At PrecisionLife we seized the opportunity to analyze the first small cohort of 779 severe COVID-19 patients reported in the UK Biobank. We wanted to shed light on which host genes were implicated with the most serious forms of the diseases, and why there were so many different symptoms.
Finding the first genes linked to hospitalization risk
Our analysis, completed and written up two weeks later, demonstrated that 68 protein-coding genes had a significant association with hospitalization risk. For all but two there was no published evidence linking these genes to COVID-19, however PrecisionLife categorized them into 6 main pathways that could be associated with dysregulated host immune response to SARS-CoV-2:
- Viral replication
- Inflammation
- Endothelial cell dysfunction (associated with micro-coagulation)
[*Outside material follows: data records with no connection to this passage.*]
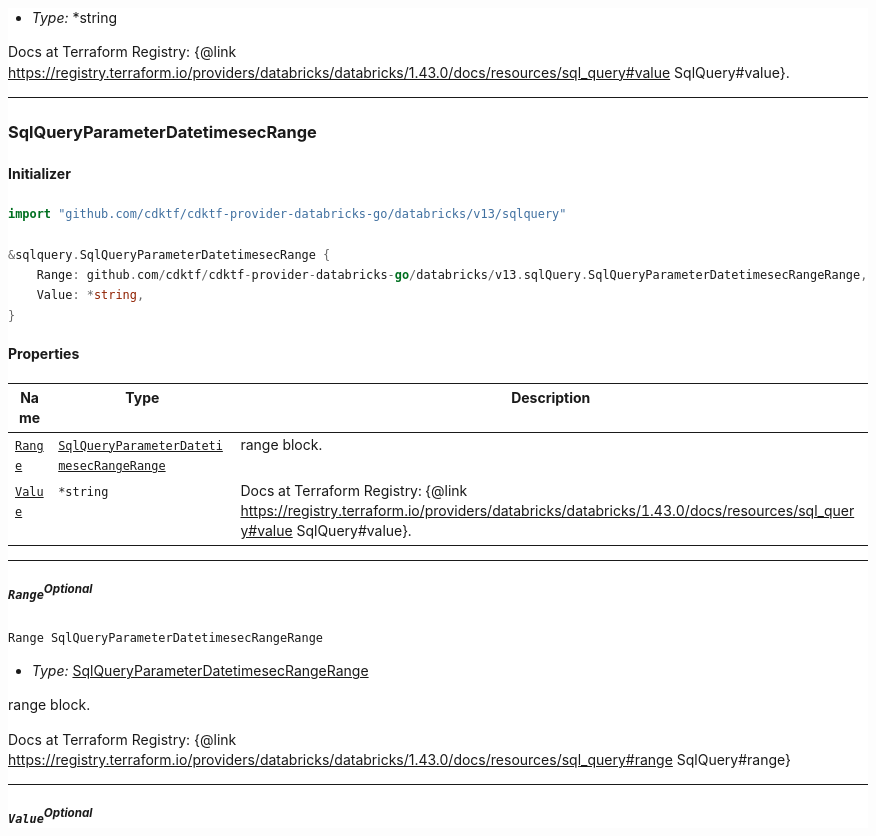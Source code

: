 - *Type:* *string

Docs at Terraform Registry: {@link https://registry.terraform.io/providers/databricks/databricks/1.43.0/docs/resources/sql_query#value SqlQuery#value}.

---

### SqlQueryParameterDatetimesecRange <a name="SqlQueryParameterDatetimesecRange" id="@cdktf/provider-databricks.sqlQuery.SqlQueryParameterDatetimesecRange"></a>

#### Initializer <a name="Initializer" id="@cdktf/provider-databricks.sqlQuery.SqlQueryParameterDatetimesecRange.Initializer"></a>

```go
import "github.com/cdktf/cdktf-provider-databricks-go/databricks/v13/sqlquery"

&sqlquery.SqlQueryParameterDatetimesecRange {
	Range: github.com/cdktf/cdktf-provider-databricks-go/databricks/v13.sqlQuery.SqlQueryParameterDatetimesecRangeRange,
	Value: *string,
}
```

#### Properties <a name="Properties" id="Properties"></a>

| **Name** | **Type** | **Description** |
| --- | --- | --- |
| <code><a href="#@cdktf/provider-databricks.sqlQuery.SqlQueryParameterDatetimesecRange.property.range">Range</a></code> | <code><a href="#@cdktf/provider-databricks.sqlQuery.SqlQueryParameterDatetimesecRangeRange">SqlQueryParameterDatetimesecRangeRange</a></code> | range block. |
| <code><a href="#@cdktf/provider-databricks.sqlQuery.SqlQueryParameterDatetimesecRange.property.value">Value</a></code> | <code>*string</code> | Docs at Terraform Registry: {@link https://registry.terraform.io/providers/databricks/databricks/1.43.0/docs/resources/sql_query#value SqlQuery#value}. |

---

##### `Range`<sup>Optional</sup> <a name="Range" id="@cdktf/provider-databricks.sqlQuery.SqlQueryParameterDatetimesecRange.property.range"></a>

```go
Range SqlQueryParameterDatetimesecRangeRange
```

- *Type:* <a href="#@cdktf/provider-databricks.sqlQuery.SqlQueryParameterDatetimesecRangeRange">SqlQueryParameterDatetimesecRangeRange</a>

range block.

Docs at Terraform Registry: {@link https://registry.terraform.io/providers/databricks/databricks/1.43.0/docs/resources/sql_query#range SqlQuery#range}

---

##### `Value`<sup>Optional</sup> <a name="Value" id="@cdktf/provider-databricks.sqlQuery.SqlQueryParameterDatetimesecRange.property.value"></a>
- Lipid droplet biology (associated with reduced cell membrane integrity)
- Wnt/β-catenin signaling (associated with senescence and apoptosis)
- Alzheimer’s associated neurodegeneration (MAPT region)
This provided a range of plausible – if untested – hypotheses around the biological impact of variants in these genes on COVID-19 severity and symptoms.
Worldwide research validates combinatorial analytics
The global scientific efforts since we completed our initial analysis in June 2020 have been prodigious.
48 of the 68 genes identified in our initial genetic analysis using combinatorial analytics have now been independently published in articles in relation to SARS-CoV-2 replication or development of severe COVID-19.
The significance of some targets has been replicated in larger multinational genetic studies, whilst others have been evaluated in preclinical in vitro studies, or are targeted by drugs currently in phase II clinical trials for COVID-19.
This body of evidence provides retrospective validation for the genetic signals found that were entirely novel to the disease at the time of our initial COVID-19 work at PrecisionLife.
Examples of novel discoveries retrospectively validated:
1. Genes
After analyzing fewer than 1,000 cases, PrecisionLife was the first to report a significant association of 5 genes – KANSL, LINC02210, MAPT, SHT and SPPL2C – from the 17q21.31 locus in severe COVID-19 development.
These have subsequently been validated by the results from the COVID-19 Host Genetics Initiative in July 20213, who performed three genome-wide association meta-analyses of 49,562 severe COVID-19 patients with over 2 million mild COVID-19 patients and demonstrated a significant association between this group of genes and hospitalization after SARS-CoV-2 infection.
2. Proteins & Pathways
There is also now significant preclinical evidence as to how many of the genetic variants identified by PrecisionLife impact the course of COVID-19 disease development.
For example, we hypothesized that variants in MLKL could lead to over-activation of the necroptotic inflammatory response, resulting in organ damage, and proposed that an MLKL inhibitor – necrosulfonamide – could reduce COVID-19-associated inflammation. There is now evidence that MLKL is highly upregulated in immune and epithelial cells in the lungs of severe COVID-19 patients and that necrosulfonamide inhibits the release of inflammatory cytokine IL-1β in response to SARS-CoV-2 4.
3. Drugs
PrecisionLife’s genetic signals indicated the potential of 29 drugs and clinical candidates for use in treatment strategies to improve clinical outcomes in severe COVID-19 patients.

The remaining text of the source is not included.